After a slow morning at the Wall outcamp, the other intern, Sam, and I explored the nearby coastlines and tidal pools and read in a hammock under the observation deck. In the afternoon, however, everything changed and we were overwhelmed with whale activity. The Wall is situated so that there is about 20m of rocks in front of the deck that lead down to the water. There is a hydrophone secured in the water so that any and all whale calls are heard through a portable speaker.
Around 3pm we started hearing orca calls, which honestly sound similar to aliens attempting to communicate, and we spotted them offshore to the west of us, heading our direction. Sam and I were starting to get excited, as all orca encounters to us are simply magical. Shortly after the first pod passed by the deck, we got a call on the radio informing us that two other orca pods were heading our way. We could hardly contain our excitement, despite not wanting to get our hopes up in case the incoming orca decided to change direction or behaviour. Fortunately, we spotted one of the pods about to pass by us, all the while hearing increasing vocalizations on the hydrophone. Just after that pod passed by to join the first, currently feeding and milling quite far in the distance, a third pod passed just a couple of meters from the rocks in front of the lab. It was astonishing to hear all three clans vocalizing at once, calling to one another and eventually all congregating. Once the third pod passed us, Sam and I relaxed, overwhelmed by the amount of whales we had just witnessed and trying to process the experience.This was about the time when Bunker and Nicole radioed us to ask if we wanted to join them on their boat to take ID photos of the orca.
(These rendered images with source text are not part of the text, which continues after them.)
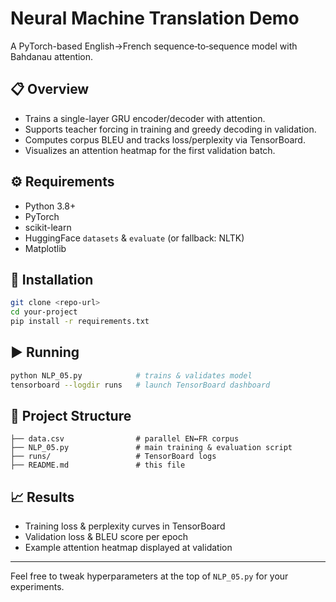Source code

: # Neural Machine Translation Demo

A PyTorch-based English→French sequence‑to‑sequence model with Bahdanau attention.

## 📋 Overview

* Trains a single-layer GRU encoder/decoder with attention.
* Supports teacher forcing in training and greedy decoding in validation.
* Computes corpus BLEU and tracks loss/perplexity via TensorBoard.
* Visualizes an attention heatmap for the first validation batch.

## ⚙️ Requirements

* Python 3.8+
* PyTorch
* scikit-learn
* HuggingFace `datasets` & `evaluate` (or fallback: NLTK)
* Matplotlib

## 🚀 Installation

```bash
git clone <repo-url>
cd your-project
pip install -r requirements.txt
```

## ▶️ Running

```bash
python NLP_05.py            # trains & validates model
tensorboard --logdir runs   # launch TensorBoard dashboard
```

## 📂 Project Structure

```
├── data.csv                # parallel EN↔FR corpus
├── NLP_05.py               # main training & evaluation script
├── runs/                   # TensorBoard logs
├── README.md               # this file
```

## 📈 Results

* Training loss & perplexity curves in TensorBoard
* Validation loss & BLEU score per epoch
* Example attention heatmap displayed at validation

---

Feel free to tweak hyperparameters at the top of `NLP_05.py` for your experiments.
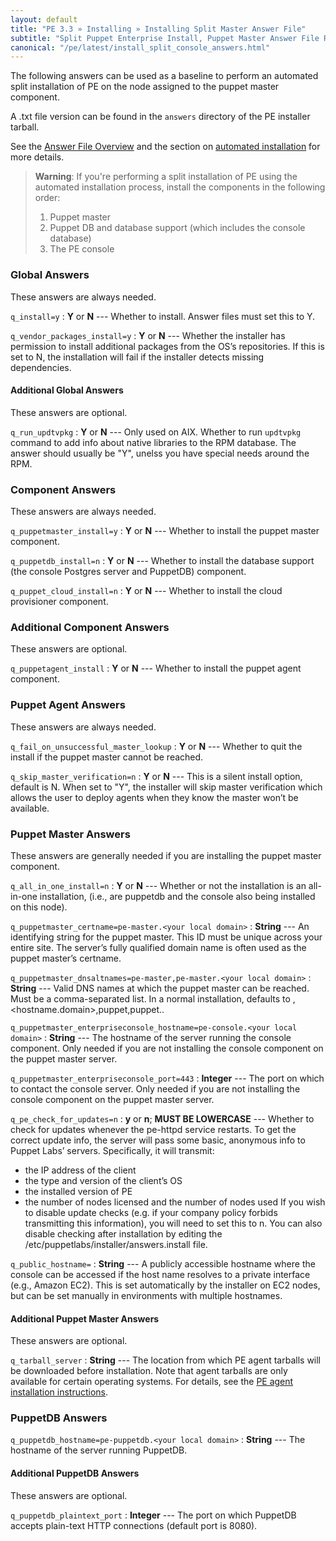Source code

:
 ```yaml
---
layout: default
title: "PE 3.3 » Installing » Installing Split Master Answer File"
subtitle: "Split Puppet Enterprise Install, Puppet Master Answer File Reference"
canonical: "/pe/latest/install_split_console_answers.html"
---
```


The following answers can be used as a baseline to perform an automated split installation of PE on the node assigned to the puppet master component. 

A .txt file version can be found in the `answers` directory of the PE installer tarball.

See the [Answer File Overview](./install_answer_file_reference.html) and the section on [automated installation](./install_automated.html) for more details.

>**Warning**: If you're performing a split installation of PE using the automated installation process, install the components in the following order:
>
> 1. Puppet master
> 2. Puppet DB and database support (which includes the console database)
> 3. The PE console 

### Global Answers
These answers are always needed.

`q_install=y`
: **Y** or **N** --- Whether to install. Answer files must set this to Y.

`q_vendor_packages_install=y`
: **Y** or **N** --- Whether the installer has permission to install additional packages from the OS’s repositories. If this is set to N, the installation will fail if the installer detects missing dependencies.

#### Additional Global Answers

These answers are optional.

`q_run_updtvpkg`
: **Y** or **N** --- Only used on AIX. Whether to run `updtvpkg` command to add info about native libraries to the RPM database. The answer should usually be "Y", unelss you have special needs around the RPM.

### Component Answers
These answers are always needed.

`q_puppetmaster_install=y`
: **Y** or **N** --- Whether to install the puppet master component.

`q_puppetdb_install=n`
: **Y** or **N** --- Whether to install the database support (the console Postgres server and PuppetDB) component.

`q_puppet_cloud_install=n`
: **Y** or **N** --- Whether to install the cloud provisioner component.

### Additional Component Answers

These answers are optional.

`q_puppetagent_install`
: **Y** or **N** --- Whether to install the puppet agent component.

### Puppet Agent Answers
These answers are always needed.

`q_fail_on_unsuccessful_master_lookup`
: **Y** or **N** --- Whether to quit the install if the puppet master cannot be reached.

`q_skip_master_verification=n`
: **Y** or **N** --- This is a silent install option, default is N. When set to "Y", the installer will skip master verification which allows the user to deploy agents when they know the master won’t be available.

### Puppet Master Answers
These answers are generally needed if you are installing the puppet master component.

`q_all_in_one_install=n`
: **Y** or **N** --- Whether or not the installation is an all-in-one installation, (i.e., are puppetdb and the console also being installed on this node).

`q_puppetmaster_certname=pe-master.<your local domain>`
: **String** --- An identifying string for the puppet master. This ID must be unique across your entire site. The server’s fully qualified domain name is often used as the puppet master’s certname.

`q_puppetmaster_dnsaltnames=pe-master,pe-master.<your local domain>`
: **String** --- Valid DNS names at which the puppet master can be reached. Must be a comma-separated list. In a normal installation, defaults to <hostname>,<hostname.domain>,puppet,puppet.<domain>.

`q_puppetmaster_enterpriseconsole_hostname=pe-console.<your local domain>`
: **String** --- The hostname of the server running the console component. Only needed if you are not installing the console component on the puppet master server.

`q_puppetmaster_enterpriseconsole_port=443`
: **Integer** --- The port on which to contact the console server. Only needed if you are not installing the console component on the puppet master server.

`q_pe_check_for_updates=n`
: **y** or **n**; **MUST BE LOWERCASE** --- Whether to check for updates whenever the pe-httpd service restarts. To get the correct update info, the server will pass some basic, anonymous info to Puppet Labs’ servers. Specifically, it will transmit:
   * the IP address of the client
   * the type and version of the client’s OS
   * the installed version of PE
   * the number of nodes licensed and the number of nodes used
If you wish to disable update checks (e.g. if your company policy forbids transmitting this information), you will need to set this to n. You can also disable checking after installation by editing the /etc/puppetlabs/installer/answers.install file.

`q_public_hostname=`
: **String** --- A publicly accessible hostname where the console can be accessed if the host name resolves to a private interface (e.g., Amazon EC2). This is set automatically by the installer on EC2 nodes, but can be set manually in environments with multiple hostnames.

#### Additional Puppet Master Answers

These answers are optional.

`q_tarball_server`
: **String** --- The location from which PE agent tarballs will be downloaded before installation. Note that agent tarballs are only available for certain operating systems. For details, see the [PE agent installation instructions](./install_agents.html).

### PuppetDB Answers

`q_puppetdb_hostname=pe-puppetdb.<your local domain>`
: **String** --- The hostname of the server running PuppetDB.

#### Additional PuppetDB Answers
These answers are optional.

`q_puppetdb_plaintext_port`
: **Integer** --- The port on which PuppetDB accepts plain-text HTTP connections (default port is 8080).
Enthusiastically (sounding a little over-eager and borderline desperate), we agreed, and in no time were on our way to the group of over 30 individual orcas. To be honest, when we reached the whales and were surrounded by large males with 6ft dorsal fins and females with the smallest of calves, I was in complete shock. These have been my favorite marine species for years, and I was finally able to observe 100 meters. To my surprise, Bunker and Nicole were just as in awe as I was. After researching whales for two years, they still experience each whale encounter as if it was the first time, with pure amazement and an undying love for these creatures.
I will never forget that day, surrounded by 30+ orca and in the midst of frantically capturing ID shots, remembering to take a breath and realize that I will quite possibly never experience something this incredible (in regards to whales) ever again. It was a day that makes every decision and all the hard work up to that point worth it. All I can do now, back at home in Vancouver, is remember how passionate I felt in the moment of all the whale activity, and hope that one day I will return to Cetacea Lab to visit these incredible whales once again.